▶ PROBLEM TO WORK ON: From the opening line of the records through the line bearing "menggunakan versi 2022-03-01.", set down every line exactly.

Items listed in a dataset:

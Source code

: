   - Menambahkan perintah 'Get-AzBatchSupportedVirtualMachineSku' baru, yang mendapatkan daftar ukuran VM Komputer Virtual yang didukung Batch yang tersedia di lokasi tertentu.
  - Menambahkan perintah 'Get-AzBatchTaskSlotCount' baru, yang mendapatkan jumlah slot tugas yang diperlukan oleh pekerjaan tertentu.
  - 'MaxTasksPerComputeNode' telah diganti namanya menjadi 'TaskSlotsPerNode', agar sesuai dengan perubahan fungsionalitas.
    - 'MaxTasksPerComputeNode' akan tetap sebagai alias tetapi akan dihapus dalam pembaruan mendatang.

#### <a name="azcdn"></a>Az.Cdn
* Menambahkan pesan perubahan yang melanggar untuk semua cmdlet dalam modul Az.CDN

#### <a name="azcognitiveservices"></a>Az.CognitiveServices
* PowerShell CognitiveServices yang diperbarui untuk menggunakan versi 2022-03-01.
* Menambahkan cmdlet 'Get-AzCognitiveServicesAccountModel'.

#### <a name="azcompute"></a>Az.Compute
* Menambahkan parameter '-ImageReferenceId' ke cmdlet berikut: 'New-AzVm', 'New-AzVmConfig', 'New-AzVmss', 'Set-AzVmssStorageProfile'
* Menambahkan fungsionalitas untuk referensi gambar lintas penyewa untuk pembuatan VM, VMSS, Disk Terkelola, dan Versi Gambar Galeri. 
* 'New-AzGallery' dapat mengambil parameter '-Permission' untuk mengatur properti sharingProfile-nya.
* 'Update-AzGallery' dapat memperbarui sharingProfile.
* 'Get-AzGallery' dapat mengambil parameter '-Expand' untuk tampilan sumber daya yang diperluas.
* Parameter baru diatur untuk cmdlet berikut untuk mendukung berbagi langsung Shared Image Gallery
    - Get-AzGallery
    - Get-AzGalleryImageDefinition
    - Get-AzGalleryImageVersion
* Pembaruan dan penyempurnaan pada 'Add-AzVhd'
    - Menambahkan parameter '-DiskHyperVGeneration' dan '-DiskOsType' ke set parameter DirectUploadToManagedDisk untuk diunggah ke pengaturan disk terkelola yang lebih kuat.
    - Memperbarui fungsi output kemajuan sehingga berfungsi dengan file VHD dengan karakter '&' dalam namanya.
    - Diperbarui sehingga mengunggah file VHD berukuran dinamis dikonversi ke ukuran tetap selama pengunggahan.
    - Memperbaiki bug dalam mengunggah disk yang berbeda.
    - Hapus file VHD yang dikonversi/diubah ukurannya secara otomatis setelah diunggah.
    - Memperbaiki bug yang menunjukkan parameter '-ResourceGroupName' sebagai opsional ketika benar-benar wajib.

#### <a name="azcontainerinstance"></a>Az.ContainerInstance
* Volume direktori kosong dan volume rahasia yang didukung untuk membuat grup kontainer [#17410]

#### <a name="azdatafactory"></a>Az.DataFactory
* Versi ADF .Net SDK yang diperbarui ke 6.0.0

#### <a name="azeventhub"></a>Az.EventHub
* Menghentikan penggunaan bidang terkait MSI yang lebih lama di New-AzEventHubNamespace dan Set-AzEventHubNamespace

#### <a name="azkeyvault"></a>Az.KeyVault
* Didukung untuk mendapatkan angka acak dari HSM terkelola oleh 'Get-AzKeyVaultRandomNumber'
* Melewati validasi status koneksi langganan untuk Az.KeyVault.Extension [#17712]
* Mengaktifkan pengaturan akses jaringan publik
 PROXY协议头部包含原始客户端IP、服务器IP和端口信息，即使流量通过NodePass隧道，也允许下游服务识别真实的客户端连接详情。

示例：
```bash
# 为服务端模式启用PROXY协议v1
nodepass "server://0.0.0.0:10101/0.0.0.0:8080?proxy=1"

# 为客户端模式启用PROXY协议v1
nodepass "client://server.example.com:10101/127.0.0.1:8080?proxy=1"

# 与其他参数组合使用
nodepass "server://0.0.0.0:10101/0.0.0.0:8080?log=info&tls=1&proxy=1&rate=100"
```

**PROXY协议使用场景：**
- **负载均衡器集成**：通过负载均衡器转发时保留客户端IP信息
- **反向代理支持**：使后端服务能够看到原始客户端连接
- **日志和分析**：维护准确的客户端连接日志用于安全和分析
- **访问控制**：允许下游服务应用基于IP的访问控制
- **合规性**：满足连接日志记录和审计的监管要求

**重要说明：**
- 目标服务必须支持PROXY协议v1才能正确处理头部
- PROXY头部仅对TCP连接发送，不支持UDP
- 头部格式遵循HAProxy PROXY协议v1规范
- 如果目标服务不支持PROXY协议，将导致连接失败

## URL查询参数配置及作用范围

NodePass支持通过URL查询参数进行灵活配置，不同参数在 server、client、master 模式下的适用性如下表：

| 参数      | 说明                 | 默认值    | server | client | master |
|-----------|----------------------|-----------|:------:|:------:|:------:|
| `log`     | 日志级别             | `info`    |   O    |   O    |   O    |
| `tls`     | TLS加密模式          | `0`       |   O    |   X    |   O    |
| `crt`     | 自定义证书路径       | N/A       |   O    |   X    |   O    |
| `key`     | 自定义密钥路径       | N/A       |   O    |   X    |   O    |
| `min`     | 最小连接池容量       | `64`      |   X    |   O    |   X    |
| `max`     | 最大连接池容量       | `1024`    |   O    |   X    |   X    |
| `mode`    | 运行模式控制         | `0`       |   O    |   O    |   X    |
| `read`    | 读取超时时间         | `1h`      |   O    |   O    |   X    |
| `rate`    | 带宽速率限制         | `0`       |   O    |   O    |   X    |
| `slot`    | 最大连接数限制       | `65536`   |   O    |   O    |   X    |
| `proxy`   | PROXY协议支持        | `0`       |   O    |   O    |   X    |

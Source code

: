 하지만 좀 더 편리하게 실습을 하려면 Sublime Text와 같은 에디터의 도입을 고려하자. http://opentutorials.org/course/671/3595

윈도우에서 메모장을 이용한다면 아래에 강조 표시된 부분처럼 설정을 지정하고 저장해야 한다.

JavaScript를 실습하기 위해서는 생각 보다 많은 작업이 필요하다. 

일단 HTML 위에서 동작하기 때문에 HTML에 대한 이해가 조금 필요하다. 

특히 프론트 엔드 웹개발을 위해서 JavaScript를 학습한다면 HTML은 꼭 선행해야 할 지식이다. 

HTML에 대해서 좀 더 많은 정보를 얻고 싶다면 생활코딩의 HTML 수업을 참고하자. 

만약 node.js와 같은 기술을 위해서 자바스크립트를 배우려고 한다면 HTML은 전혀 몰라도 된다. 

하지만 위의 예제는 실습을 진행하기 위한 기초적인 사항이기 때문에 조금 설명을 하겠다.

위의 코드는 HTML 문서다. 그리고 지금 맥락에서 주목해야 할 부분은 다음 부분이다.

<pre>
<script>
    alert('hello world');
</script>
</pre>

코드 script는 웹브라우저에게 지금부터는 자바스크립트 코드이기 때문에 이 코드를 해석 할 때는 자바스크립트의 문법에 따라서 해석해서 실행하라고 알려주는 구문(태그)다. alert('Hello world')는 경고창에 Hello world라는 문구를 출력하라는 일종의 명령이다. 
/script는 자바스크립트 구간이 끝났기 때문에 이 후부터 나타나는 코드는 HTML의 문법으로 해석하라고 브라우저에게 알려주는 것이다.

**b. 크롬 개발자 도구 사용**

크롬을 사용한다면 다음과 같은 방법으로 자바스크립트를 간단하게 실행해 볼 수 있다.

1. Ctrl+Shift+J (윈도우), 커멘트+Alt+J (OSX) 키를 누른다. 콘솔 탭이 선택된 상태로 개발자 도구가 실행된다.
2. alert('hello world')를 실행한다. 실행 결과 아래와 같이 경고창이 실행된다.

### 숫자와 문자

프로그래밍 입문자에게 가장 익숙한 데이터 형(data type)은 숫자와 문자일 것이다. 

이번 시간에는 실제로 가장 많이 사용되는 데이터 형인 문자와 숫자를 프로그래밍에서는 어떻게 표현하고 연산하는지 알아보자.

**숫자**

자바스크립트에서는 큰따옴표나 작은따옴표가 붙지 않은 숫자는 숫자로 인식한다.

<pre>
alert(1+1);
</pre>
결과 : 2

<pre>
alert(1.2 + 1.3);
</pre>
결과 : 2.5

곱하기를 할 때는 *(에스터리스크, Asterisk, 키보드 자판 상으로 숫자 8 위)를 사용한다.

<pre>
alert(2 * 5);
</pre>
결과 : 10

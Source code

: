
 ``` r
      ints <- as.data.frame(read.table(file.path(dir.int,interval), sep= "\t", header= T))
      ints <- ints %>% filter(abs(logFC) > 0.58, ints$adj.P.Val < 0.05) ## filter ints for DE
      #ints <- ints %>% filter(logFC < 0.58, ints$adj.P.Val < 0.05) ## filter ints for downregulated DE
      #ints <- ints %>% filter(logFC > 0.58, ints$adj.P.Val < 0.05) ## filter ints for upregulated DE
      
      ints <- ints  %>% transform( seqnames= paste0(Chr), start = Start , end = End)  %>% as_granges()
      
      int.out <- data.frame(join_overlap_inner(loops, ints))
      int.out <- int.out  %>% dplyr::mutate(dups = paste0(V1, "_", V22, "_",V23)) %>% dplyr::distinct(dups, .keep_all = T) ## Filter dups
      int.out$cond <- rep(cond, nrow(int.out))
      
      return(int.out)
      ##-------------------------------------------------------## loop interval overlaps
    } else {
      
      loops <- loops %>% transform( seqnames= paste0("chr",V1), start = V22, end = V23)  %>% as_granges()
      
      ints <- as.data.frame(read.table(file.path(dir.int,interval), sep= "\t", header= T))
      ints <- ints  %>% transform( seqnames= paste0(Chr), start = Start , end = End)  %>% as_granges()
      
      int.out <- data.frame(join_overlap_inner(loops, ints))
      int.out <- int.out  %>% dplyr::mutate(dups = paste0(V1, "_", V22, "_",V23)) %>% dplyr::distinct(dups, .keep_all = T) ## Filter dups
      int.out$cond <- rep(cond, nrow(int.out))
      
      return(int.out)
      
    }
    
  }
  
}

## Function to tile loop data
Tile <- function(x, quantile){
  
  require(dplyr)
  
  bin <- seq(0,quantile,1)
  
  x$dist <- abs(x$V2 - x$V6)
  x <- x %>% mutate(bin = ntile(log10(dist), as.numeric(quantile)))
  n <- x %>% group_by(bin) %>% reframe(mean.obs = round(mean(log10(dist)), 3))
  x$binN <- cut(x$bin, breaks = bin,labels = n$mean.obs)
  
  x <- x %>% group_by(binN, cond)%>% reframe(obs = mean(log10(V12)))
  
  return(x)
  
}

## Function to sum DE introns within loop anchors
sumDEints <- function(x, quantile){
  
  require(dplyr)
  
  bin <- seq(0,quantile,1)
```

▶ COMPLETED TASK:
Source code

:   - Menambahkan perintah 'Get-AzBatchSupportedVirtualMachineSku' baru, yang mendapatkan daftar ukuran VM Komputer Virtual yang didukung Batch yang tersedia di lokasi tertentu.
  - Menambahkan perintah 'Get-AzBatchTaskSlotCount' baru, yang mendapatkan jumlah slot tugas yang diperlukan oleh pekerjaan tertentu.
  - 'MaxTasksPerComputeNode' telah diganti namanya menjadi 'TaskSlotsPerNode', agar sesuai dengan perubahan fungsionalitas.
    - 'MaxTasksPerComputeNode' akan tetap sebagai alias tetapi akan dihapus dalam pembaruan mendatang.

#### <a name="azcdn"></a>Az.Cdn
* Menambahkan pesan perubahan yang melanggar untuk semua cmdlet dalam modul Az.CDN

#### <a name="azcognitiveservices"></a>Az.CognitiveServices
* PowerShell CognitiveServices yang diperbarui untuk menggunakan versi 2022-03-01.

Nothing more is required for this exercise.